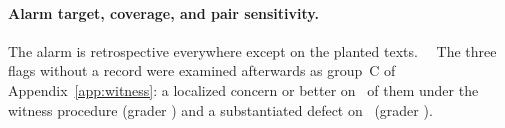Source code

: \paragraph{Alarm target, coverage, and pair sensitivity.} The alarm is retrospective everywhere except on the planted texts. \ALARMTXT\ \ALARMPAIRTXT\ The three flags without a record were examined afterwards as group~C of Appendix~\ref{app:witness}: a localized concern or better on \WITNESSRESC\ of them under the witness procedure (grader \GRADERRESC) and a substantiated defect on \WITNESSSUBC\ (grader \GRADERSUBC).

\begin{table}[htbp]
  \caption{Cross-evaluator disagreement on $S$ as an alarm for credited-defective texts and all documented-defective texts (applicable lineages).}
  \label{tab:alarm}
  \centering\scriptsize\renewcommand{\arraystretch}{0.92}
\ALARMTABLE
\end{table}

\begin{table}[htbp]
  \caption{Pair sensitivity of the alarm: flags and hits of each evaluator pair, and of the full panel, on the credited-defective and documented-defective texts.}
  \label{tab:alarmpairs}
  \centering\scriptsize\renewcommand{\arraystretch}{0.92}
\ALARMPAIRTABLE
\end{table}

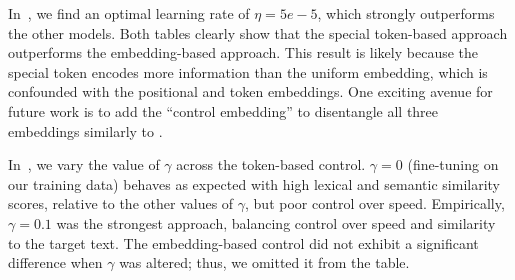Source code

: In~, we find an optimal learning rate of $\eta = 5e-5$, which strongly outperforms the other models. Both tables clearly show that the special token-based approach outperforms the embedding-based approach. This result is likely because the special token encodes more information than the uniform embedding, which is confounded with the positional and token embeddings. One exciting avenue for future work is to add the ``control embedding'' to disentangle all three embeddings similarly to \citet{he2020deberta}. 

In~, we vary the value of $\gamma$ across the token-based control. $\gamma=0$ (\ie fine-tuning on our training data) behaves as expected with high lexical and semantic similarity scores, relative to the other values of $\gamma$, but poor control over speed. Empirically, $\gamma = 0.1$ was the strongest approach, balancing control over speed and similarity to the target text. The embedding-based control did not exhibit a significant difference when $\gamma$ was altered; thus, we omitted it from the table.

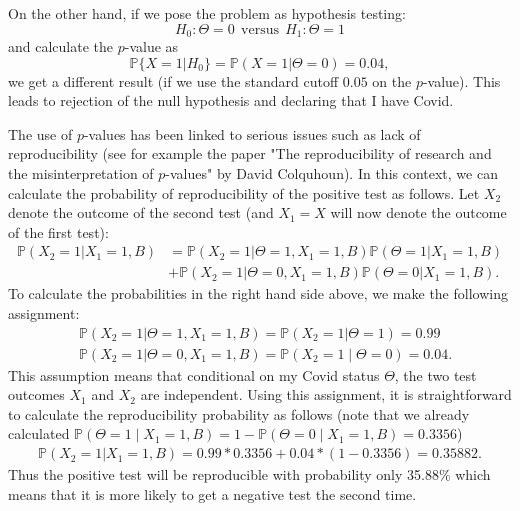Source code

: \documentclass{scrartcl}
\renewcommand{\P}{{\mathbb P}}
\begin{document}
On the other hand, if we pose the problem as hypothesis testing: 
\begin{equation*}
    H_0 : \Theta = 0  ~~ \text{versus} ~~ H_1: \Theta = 1
\end{equation*}
and calculate the $p$-value as
\begin{equation*}
    \P\{X = 1 | H_0\} = \P(X = 1 | \Theta = 0) = 0.04, 
\end{equation*}
we get a different result (if we use the standard cutoff $0.05$ on the
$p$-value). This leads to 
rejection of the null hypothesis and declaring that I have
Covid.

The use of $p$-values has been linked to serious issues such as lack of
reproducibility (see for example the paper "The reproducibility of research and the misinterpretation of
$p$-values" by David Colquhoun). In this context, we can
calculate the probability of reproducibility of the positive test
as follows. Let $X_2$ denote the outcome of the second test (and
$X_1 = X$ will now denote the outcome of the first test): 
\begin{align*}
    \P(X_2 = 1 | X_1 = 1, B) 
    &= \P(X_2 = 1|\Theta = 1, X_1 = 1, B) \P(\Theta = 1 | X_1 = 1, B) 
    \\ 
    &+ \P(X_2 = 1 | \Theta =  0, X_1 = 1, B) \P(\Theta = 0|X_1 = 1, B). 
\end{align*}
To calculate the probabilities in the right hand side above, we make
the following assignment:    
\begin{align*}
    & \P(X_2 = 1|\Theta = 1, X_1 = 1, B) = \P(X_2 = 1|\Theta = 1) =
    0.99 \\ &\P(X_2 = 1| 
    \Theta = 0, X_1 = 1, B) = \P(X_2 = 1 \mid \Theta = 0) = 0.04. 
\end{align*}
This assumption means that conditional on my Covid status $\Theta$,
the two test outcomes $X_1$ and $X_2$ are independent. Using this
assignment, it is straightforward 
to calculate the reproducibility probability as follows (note that
we already calculated $\P(\Theta = 1 \mid X_1 = 1, B) = 1 - \P(
\Theta = 0 \mid X_1 = 1, B)
= 0.3356$)
\begin{align*}
    \P(X_2 = 1| X_1 = 1, B) = 0.99 * 0.3356 + 0.04 * (1-0.3356) = 0.35882. 
\end{align*}
Thus the positive test will be reproducible with probability only
35.88\% which means that it is more likely to get a negative test
the second time.   
\end{document}
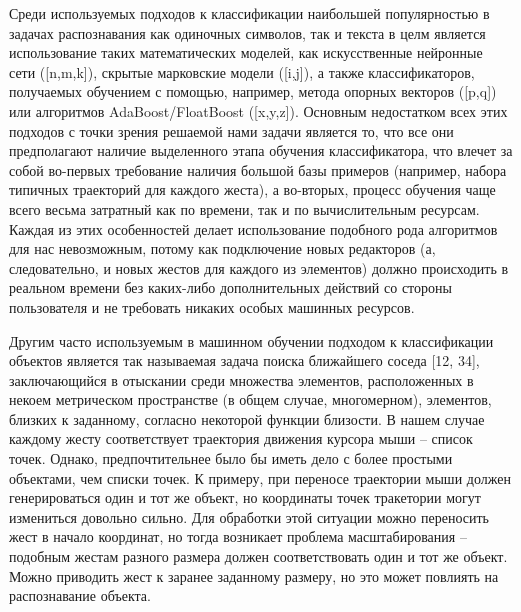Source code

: \documentclass[a5paper]{article}
\begin{document}
Среди используемых подходов к классификации наибольшей популярностью в задачах распознавания как одиночных символов, так и текста в целм является 
использование таких математических моделей, как искусственные нейронные сети ([n,m,k]), скрытые марковские модели ([i,j]), а также  
классификаторов, получаемых обучением с помощью, например, метода опорных векторов ([p,q]) или алгоритмов AdaBoost/FloatBoost ([x,y,z]). 
Основным недостатком всех этих подходов с точки зрения решаемой нами задачи является то, что все они предполагают наличие выделенного этапа 
обучения классификатора, что влечет за собой во-первых требование наличия большой базы примеров (например, набора 
типичных траекторий для каждого жеста), а во-вторых, процесс обучения чаще всего весьма затратный как по времени, так и по вычислительным 
ресурсам. Каждая из этих особенностей делает использование подобного рода алгоритмов для нас невозможным, потому как подключение новых 
редакторов (а, следовательно, и новых жестов для каждого из элементов) должно происходить в реальном времени без каких-либо дополнительных 
действий со стороны пользователя и не требовать никаких особых машинных ресурсов. 

Другим часто используемым в машинном обучении подходом к классификации объектов является так называемая задача поиска ближайшего соседа 
[12, 34], заключающийся в отыскании среди множества элементов, расположенных в некоем метрическом пространстве (в общем случае, многомерном), 
элементов, близких к заданному, согласно некоторой функции близости. В нашем случае каждому жесту соответствует траектория движения курсора 
мыши -- список точек. Однако, предпочтительнее было бы иметь дело с более простыми 
объектами, чем списки точек. К примеру, при переносе траектории мыши должен генерироваться один и тот же объект, но координаты точек 
тракетории могут измениться довольно сильно. Для обработки этой ситуации можно переносить жест в начало координат, но тогда возникает проблема
масштабирования -- подобным жестам разного размера должен соответствовать один и тот же объект. Можно приводить жест к заранее 
заданному размеру, но это может повлиять на распознавание объекта.
\end{document}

·····

Drop the pictures and set down the data above exactly.

Source code

: \paragraph{Alarm target, coverage, and pair sensitivity.} The alarm is retrospective everywhere except on the planted texts. \ALARMTXT\ \ALARMPAIRTXT\ The three flags without a record were examined afterwards as group~C of Appendix~\ref{app:witness}: a localized concern or better on \WITNESSRESC\ of them under the witness procedure (grader \GRADERRESC) and a substantiated defect on \WITNESSSUBC\ (grader \GRADERSUBC).

\begin{table}[htbp]
  \caption{Cross-evaluator disagreement on $S$ as an alarm for credited-defective texts and all documented-defective texts (applicable lineages).}
  \label{tab:alarm}
  \centering\scriptsize\renewcommand{\arraystretch}{0.92}
\ALARMTABLE
\end{table}

\begin{table}[htbp]
  \caption{Pair sensitivity of the alarm: flags and hits of each evaluator pair, and of the full panel, on the credited-defective and documented-defective texts.}
  \label{tab:alarmpairs}
  \centering\scriptsize\renewcommand{\arraystretch}{0.92}
\ALARMPAIRTABLE
\end{table}

Source code

: In~, we find an optimal learning rate of $\eta = 5e-5$, which strongly outperforms the other models. Both tables clearly show that the special token-based approach outperforms the embedding-based approach. This result is likely because the special token encodes more information than the uniform embedding, which is confounded with the positional and token embeddings. One exciting avenue for future work is to add the ``control embedding'' to disentangle all three embeddings similarly to \citet{he2020deberta}. 

In~, we vary the value of $\gamma$ across the token-based control. $\gamma=0$ (\ie fine-tuning on our training data) behaves as expected with high lexical and semantic similarity scores, relative to the other values of $\gamma$, but poor control over speed. Empirically, $\gamma = 0.1$ was the strongest approach, balancing control over speed and similarity to the target text. The embedding-based control did not exhibit a significant difference when $\gamma$ was altered; thus, we omitted it from the table.

Source code

: \documentclass{scrartcl}
\renewcommand{\P}{{\mathbb P}}
\begin{document}
On the other hand, if we pose the problem as hypothesis testing: 
\begin{equation*}
    H_0 : \Theta = 0  ~~ \text{versus} ~~ H_1: \Theta = 1
\end{equation*}
and calculate the $p$-value as
\begin{equation*}
    \P\{X = 1 | H_0\} = \P(X = 1 | \Theta = 0) = 0.04, 
\end{equation*}
we get a different result (if we use the standard cutoff $0.05$ on the
$p$-value). This leads to 
rejection of the null hypothesis and declaring that I have
Covid.

The use of $p$-values has been linked to serious issues such as lack of
reproducibility (see for example the paper "The reproducibility of research and the misinterpretation of
$p$-values" by David Colquhoun). In this context, we can
calculate the probability of reproducibility of the positive test
as follows. Let $X_2$ denote the outcome of the second test (and
$X_1 = X$ will now denote the outcome of the first test): 
\begin{align*}
    \P(X_2 = 1 | X_1 = 1, B) 
    &= \P(X_2 = 1|\Theta = 1, X_1 = 1, B) \P(\Theta = 1 | X_1 = 1, B) 
    \\ 
    &+ \P(X_2 = 1 | \Theta =  0, X_1 = 1, B) \P(\Theta = 0|X_1 = 1, B). 
\end{align*}
To calculate the probabilities in the right hand side above, we make
the following assignment:    
\begin{align*}
    & \P(X_2 = 1|\Theta = 1, X_1 = 1, B) = \P(X_2 = 1|\Theta = 1) =
    0.99 \\ &\P(X_2 = 1| 
    \Theta = 0, X_1 = 1, B) = \P(X_2 = 1 \mid \Theta = 0) = 0.04. 
\end{align*}
This assumption means that conditional on my Covid status $\Theta$,
the two test outcomes $X_1$ and $X_2$ are independent. Using this
assignment, it is straightforward 
to calculate the reproducibility probability as follows (note that
we already calculated $\P(\Theta = 1 \mid X_1 = 1, B) = 1 - \P(
\Theta = 0 \mid X_1 = 1, B)
= 0.3356$)
\begin{align*}
    \P(X_2 = 1| X_1 = 1, B) = 0.99 * 0.3356 + 0.04 * (1-0.3356) = 0.35882. 
\end{align*}
Thus the positive test will be reproducible with probability only
35.88\% which means that it is more likely to get a negative test
the second time.   
\end{document}
Source code

: \documentclass[a5paper]{article}
\begin{document}
Среди используемых подходов к классификации наибольшей популярностью в задачах распознавания как одиночных символов, так и текста в целм является 
использование таких математических моделей, как искусственные нейронные сети ([n,m,k]), скрытые марковские модели ([i,j]), а также  
классификаторов, получаемых обучением с помощью, например, метода опорных векторов ([p,q]) или алгоритмов AdaBoost/FloatBoost ([x,y,z]). 
Основным недостатком всех этих подходов с точки зрения решаемой нами задачи является то, что все они предполагают наличие выделенного этапа 
обучения классификатора, что влечет за собой во-первых требование наличия большой базы примеров (например, набора 
типичных траекторий для каждого жеста), а во-вторых, процесс обучения чаще всего весьма затратный как по времени, так и по вычислительным 
ресурсам. Каждая из этих особенностей делает использование подобного рода алгоритмов для нас невозможным, потому как подключение новых 
редакторов (а, следовательно, и новых жестов для каждого из элементов) должно происходить в реальном времени без каких-либо дополнительных 
действий со стороны пользователя и не требовать никаких особых машинных ресурсов. 

Другим часто используемым в машинном обучении подходом к классификации объектов является так называемая задача поиска ближайшего соседа 
[12, 34], заключающийся в отыскании среди множества элементов, расположенных в некоем метрическом пространстве (в общем случае, многомерном), 
элементов, близких к заданному, согласно некоторой функции близости. В нашем случае каждому жесту соответствует траектория движения курсора 
мыши -- список точек. Однако, предпочтительнее было бы иметь дело с более простыми 
объектами, чем списки точек. К примеру, при переносе траектории мыши должен генерироваться один и тот же объект, но координаты точек 
тракетории могут измениться довольно сильно. Для обработки этой ситуации можно переносить жест в начало координат, но тогда возникает проблема
масштабирования -- подобным жестам разного размера должен соответствовать один и тот же объект. Можно приводить жест к заранее 
заданному размеру, но это может повлиять на распознавание объекта.
\end{document}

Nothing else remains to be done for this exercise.